Rio de Janeiro viewed from the Corcovado Hill.
Rio de Janeiro viewed from the Corcovado Hill.
At the Rio's main international airport, the GIG, I think I got 'robbed'. As instructed by guidebooks not to take metered taxis from outside the terminal, I prepaid one from the several booths in the arrival hall. And this was a mistake! Those booths immediately outside the baggage reclaim sliding doors were a rip-off. I got a 'good deal' from all, and paid BRL99, as some asked well over a BRL100! And yet, there was a yellow taxi booth inside the arrivals terminal, a few yards from the baggage reclaim sliding doors and immediately before the exit to the taxi ramp, which advertised BRL58 to Copacabana! I later confirmed the charge at the Tourist Info office at Copacabana Beach. Eh, I'm getting old, methinks. Anyway, the ride from the airport was quick. It took only about 25 minutes to reach Copacabana.

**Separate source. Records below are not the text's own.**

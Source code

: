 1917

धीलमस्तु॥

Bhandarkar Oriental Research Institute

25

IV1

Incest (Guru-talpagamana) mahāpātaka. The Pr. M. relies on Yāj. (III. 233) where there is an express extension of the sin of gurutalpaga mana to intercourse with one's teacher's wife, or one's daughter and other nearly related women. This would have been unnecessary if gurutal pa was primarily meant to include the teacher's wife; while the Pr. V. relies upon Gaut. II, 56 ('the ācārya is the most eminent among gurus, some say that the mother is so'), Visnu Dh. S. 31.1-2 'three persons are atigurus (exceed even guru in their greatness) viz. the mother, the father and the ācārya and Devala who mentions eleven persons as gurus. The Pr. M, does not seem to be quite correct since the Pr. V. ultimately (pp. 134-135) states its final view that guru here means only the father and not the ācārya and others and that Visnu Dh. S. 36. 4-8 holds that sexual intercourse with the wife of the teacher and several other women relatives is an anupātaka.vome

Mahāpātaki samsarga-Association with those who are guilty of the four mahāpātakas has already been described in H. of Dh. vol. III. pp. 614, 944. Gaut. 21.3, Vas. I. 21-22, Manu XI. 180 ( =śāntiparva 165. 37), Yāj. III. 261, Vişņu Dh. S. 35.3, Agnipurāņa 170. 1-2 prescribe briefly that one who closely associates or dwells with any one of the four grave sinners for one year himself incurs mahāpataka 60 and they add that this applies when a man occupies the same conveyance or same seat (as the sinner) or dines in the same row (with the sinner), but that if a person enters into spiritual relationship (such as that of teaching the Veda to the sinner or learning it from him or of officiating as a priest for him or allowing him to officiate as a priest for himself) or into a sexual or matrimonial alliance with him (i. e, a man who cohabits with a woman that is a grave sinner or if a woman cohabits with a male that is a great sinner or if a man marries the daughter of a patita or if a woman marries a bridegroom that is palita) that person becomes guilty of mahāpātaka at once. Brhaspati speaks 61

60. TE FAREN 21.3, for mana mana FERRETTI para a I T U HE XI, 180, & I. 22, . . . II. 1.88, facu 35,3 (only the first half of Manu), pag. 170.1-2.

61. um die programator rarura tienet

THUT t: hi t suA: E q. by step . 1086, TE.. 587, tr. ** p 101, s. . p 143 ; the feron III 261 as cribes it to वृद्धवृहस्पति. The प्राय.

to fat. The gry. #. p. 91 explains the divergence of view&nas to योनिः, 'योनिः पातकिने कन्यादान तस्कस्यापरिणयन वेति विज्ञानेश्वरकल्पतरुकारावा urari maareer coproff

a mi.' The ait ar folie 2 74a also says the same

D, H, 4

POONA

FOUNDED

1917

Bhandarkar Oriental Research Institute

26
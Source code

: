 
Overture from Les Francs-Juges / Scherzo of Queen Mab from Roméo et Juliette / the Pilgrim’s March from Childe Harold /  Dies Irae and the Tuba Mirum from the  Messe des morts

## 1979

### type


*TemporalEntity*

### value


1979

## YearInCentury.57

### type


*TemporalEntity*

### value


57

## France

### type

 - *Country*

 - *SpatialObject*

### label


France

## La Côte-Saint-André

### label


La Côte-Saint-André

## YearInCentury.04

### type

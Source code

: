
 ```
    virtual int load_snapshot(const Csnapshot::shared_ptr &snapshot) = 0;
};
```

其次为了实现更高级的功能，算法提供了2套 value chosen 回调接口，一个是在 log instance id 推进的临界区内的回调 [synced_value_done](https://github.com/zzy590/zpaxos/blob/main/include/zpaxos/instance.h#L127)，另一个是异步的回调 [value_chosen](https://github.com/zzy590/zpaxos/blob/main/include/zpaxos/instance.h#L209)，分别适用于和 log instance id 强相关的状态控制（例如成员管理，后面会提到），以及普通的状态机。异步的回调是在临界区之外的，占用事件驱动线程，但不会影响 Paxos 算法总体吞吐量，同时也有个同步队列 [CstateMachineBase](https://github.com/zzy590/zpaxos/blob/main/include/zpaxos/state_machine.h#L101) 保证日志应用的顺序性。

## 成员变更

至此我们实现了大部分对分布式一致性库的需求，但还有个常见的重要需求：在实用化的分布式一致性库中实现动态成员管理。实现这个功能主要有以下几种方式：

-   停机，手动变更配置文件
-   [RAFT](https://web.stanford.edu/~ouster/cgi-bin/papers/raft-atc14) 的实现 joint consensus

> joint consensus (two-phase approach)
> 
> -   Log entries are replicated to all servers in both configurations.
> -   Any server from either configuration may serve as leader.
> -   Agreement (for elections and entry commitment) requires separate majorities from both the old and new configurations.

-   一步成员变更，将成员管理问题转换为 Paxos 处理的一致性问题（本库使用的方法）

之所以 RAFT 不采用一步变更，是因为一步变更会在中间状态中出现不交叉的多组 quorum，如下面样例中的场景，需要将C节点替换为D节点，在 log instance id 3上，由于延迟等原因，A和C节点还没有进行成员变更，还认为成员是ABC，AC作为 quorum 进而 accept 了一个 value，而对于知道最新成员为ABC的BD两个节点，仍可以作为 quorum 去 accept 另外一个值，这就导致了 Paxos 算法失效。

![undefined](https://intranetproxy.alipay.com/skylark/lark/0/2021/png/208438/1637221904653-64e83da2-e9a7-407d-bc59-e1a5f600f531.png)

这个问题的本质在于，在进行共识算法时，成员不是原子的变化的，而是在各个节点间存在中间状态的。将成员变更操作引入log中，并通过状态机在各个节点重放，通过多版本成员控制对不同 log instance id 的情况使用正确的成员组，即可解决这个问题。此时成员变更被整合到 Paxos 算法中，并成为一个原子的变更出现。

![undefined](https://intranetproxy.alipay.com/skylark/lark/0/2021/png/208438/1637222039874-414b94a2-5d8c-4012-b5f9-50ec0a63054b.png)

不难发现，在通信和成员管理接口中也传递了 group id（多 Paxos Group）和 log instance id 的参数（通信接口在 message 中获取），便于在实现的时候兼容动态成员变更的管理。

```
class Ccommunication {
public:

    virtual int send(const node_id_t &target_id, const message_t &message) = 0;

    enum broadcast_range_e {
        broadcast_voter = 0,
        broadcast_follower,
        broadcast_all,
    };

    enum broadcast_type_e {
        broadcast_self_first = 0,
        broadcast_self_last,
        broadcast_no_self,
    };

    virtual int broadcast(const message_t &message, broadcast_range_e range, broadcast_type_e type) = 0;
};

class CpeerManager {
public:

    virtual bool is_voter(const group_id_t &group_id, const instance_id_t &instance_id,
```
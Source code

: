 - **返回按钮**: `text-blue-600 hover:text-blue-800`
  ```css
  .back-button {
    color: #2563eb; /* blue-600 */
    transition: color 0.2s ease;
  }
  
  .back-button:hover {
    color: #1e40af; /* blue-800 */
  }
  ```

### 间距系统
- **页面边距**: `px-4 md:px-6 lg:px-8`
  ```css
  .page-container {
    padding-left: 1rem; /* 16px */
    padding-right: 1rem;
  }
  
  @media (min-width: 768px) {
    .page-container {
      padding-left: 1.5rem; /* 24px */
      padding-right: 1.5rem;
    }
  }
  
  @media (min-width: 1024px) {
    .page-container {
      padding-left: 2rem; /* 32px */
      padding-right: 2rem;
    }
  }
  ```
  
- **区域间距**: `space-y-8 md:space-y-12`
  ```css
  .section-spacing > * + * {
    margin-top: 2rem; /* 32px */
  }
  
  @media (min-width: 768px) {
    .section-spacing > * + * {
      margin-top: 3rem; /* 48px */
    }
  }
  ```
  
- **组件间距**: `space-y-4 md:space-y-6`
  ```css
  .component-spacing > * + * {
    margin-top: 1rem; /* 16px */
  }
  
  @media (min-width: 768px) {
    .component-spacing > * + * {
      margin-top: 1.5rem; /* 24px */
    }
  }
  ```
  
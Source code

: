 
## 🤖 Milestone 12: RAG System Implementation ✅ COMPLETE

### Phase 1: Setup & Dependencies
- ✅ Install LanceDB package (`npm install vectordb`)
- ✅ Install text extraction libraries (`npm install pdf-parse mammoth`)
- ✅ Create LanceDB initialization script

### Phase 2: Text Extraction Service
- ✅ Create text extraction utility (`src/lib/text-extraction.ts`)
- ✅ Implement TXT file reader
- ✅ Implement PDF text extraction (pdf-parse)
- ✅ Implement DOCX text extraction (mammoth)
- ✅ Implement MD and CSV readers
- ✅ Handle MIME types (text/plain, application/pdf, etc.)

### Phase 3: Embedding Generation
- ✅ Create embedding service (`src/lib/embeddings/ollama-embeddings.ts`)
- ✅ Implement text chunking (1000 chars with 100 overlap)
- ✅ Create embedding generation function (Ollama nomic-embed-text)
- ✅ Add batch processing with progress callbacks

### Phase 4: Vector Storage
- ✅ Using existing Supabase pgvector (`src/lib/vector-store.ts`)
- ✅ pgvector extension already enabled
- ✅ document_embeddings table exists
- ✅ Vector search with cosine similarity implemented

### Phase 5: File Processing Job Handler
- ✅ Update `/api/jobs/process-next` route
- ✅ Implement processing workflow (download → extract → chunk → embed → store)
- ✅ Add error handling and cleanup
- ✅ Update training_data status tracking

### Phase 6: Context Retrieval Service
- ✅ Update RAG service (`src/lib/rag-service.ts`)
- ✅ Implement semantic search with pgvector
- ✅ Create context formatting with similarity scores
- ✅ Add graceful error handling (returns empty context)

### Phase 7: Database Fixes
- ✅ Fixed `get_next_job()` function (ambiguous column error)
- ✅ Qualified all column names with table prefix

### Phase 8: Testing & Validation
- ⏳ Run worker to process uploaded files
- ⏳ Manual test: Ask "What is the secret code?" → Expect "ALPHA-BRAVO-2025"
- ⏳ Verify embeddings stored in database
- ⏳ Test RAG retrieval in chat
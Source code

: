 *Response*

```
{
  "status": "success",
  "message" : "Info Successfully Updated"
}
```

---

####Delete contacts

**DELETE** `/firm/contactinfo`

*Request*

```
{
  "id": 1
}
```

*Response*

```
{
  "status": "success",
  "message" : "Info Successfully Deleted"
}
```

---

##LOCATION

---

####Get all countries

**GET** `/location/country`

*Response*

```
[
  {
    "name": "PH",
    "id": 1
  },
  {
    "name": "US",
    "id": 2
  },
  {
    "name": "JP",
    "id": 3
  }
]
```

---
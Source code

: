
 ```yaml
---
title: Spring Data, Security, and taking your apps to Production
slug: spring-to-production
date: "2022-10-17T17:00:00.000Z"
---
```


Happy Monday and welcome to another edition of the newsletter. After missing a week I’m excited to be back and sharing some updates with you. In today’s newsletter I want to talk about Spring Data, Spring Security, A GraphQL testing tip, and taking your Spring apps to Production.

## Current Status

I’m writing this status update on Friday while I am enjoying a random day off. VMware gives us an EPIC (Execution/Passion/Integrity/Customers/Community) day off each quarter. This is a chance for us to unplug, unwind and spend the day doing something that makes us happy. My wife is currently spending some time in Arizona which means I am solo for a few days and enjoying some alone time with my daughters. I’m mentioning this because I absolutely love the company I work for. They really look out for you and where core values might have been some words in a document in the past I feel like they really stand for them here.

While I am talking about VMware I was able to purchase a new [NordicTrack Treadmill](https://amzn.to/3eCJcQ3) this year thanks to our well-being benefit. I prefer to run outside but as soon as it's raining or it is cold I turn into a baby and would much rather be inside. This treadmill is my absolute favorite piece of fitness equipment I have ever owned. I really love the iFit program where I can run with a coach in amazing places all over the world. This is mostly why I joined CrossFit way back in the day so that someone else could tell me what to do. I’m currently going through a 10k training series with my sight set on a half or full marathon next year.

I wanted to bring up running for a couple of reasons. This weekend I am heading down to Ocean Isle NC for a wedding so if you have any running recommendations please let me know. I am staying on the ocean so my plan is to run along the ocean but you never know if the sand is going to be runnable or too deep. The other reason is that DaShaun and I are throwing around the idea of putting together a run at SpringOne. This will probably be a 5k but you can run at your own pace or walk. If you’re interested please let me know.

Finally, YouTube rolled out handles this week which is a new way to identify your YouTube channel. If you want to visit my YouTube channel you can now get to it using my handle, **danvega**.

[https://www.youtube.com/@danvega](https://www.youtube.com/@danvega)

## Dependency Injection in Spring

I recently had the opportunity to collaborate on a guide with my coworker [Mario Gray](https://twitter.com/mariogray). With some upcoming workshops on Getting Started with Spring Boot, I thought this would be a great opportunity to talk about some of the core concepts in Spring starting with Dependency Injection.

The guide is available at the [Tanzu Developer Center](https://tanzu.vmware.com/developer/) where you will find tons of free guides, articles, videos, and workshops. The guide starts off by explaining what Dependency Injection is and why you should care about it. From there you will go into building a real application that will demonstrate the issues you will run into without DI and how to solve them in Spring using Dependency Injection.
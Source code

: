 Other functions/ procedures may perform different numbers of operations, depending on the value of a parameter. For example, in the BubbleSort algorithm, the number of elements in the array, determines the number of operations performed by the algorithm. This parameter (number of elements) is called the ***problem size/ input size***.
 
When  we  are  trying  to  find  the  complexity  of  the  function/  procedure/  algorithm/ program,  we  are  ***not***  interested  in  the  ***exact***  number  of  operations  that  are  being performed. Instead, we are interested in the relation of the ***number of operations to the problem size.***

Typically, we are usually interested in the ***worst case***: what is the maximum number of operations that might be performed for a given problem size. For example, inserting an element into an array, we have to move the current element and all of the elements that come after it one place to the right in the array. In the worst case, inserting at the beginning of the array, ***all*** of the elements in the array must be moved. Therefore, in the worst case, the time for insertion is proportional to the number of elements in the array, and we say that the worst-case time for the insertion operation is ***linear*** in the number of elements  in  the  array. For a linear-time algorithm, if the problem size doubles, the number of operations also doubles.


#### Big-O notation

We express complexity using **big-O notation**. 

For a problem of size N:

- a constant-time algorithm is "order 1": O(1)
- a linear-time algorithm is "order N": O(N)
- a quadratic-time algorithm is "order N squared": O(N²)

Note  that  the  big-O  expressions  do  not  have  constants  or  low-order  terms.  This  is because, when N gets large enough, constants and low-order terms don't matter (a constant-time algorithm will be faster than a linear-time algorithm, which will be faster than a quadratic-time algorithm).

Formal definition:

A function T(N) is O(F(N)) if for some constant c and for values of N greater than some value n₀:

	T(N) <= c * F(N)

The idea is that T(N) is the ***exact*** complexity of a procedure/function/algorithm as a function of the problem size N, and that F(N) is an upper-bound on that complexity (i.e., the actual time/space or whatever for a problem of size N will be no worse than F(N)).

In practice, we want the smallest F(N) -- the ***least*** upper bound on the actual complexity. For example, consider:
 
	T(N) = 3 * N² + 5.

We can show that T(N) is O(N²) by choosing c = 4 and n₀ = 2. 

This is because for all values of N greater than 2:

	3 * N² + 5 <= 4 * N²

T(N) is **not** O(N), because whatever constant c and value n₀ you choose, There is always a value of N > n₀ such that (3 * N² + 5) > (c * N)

I walked the entire stretch of Copacabana and back, and sat down at one of many tiny beach bars/cafeterias for a draft beer. I had three small ones (0.4l), which reduced my budget for the day by BRL15. I have to say though, that their Brahma lager from tap was delicious and its head was as smooth as on a Guinness. Wonderful! I could easily imagine how marvelous this could taste on a hot sunny day at the beach.

On the second day in Rio weather was much better. In the morning there was plenty of sunshine and only a few scattered clouds. I acted on advice of a Carioca to start my day with a visit to the Corcovado Hill to visit the giant statue of Jesus Christ. For later in the day day, clouds normally form and block the views.

Then, the 'business district' was a mix of fabulous historical/colonial buildings to the modern and downright bizarre office buildings and a church, which definitely featured in architecture study books. Then, I took a bus (BRL2.50) to Lapa, Rio's bohemian district full of colourful art work, bars, cafes and clubs and walked back to the Centro to check the old colonial architecture.

The third day I spent in the Botanic Gardens. It rained.

Favourite spots:
The Cristo statue at the Corcovado Hill.
The Cristo statue at the Corcovado Hill.
My favourite spot in Rio was a beach bar at number 7 on the Ardaodor beach, a small stretch of beach squeezed between Copacabana and Ipanema. It offered a fantastic view of the entire Ipanema-Leblon beach with the mountains behind, a few dramatic islets, surfers riding humongous waves and the more cameral beach life. The bartender there made exceptionally good caipirinhas, although I did realise that he did mix the best of cachacas. Yet, there servings were generous and came at BRL6 only.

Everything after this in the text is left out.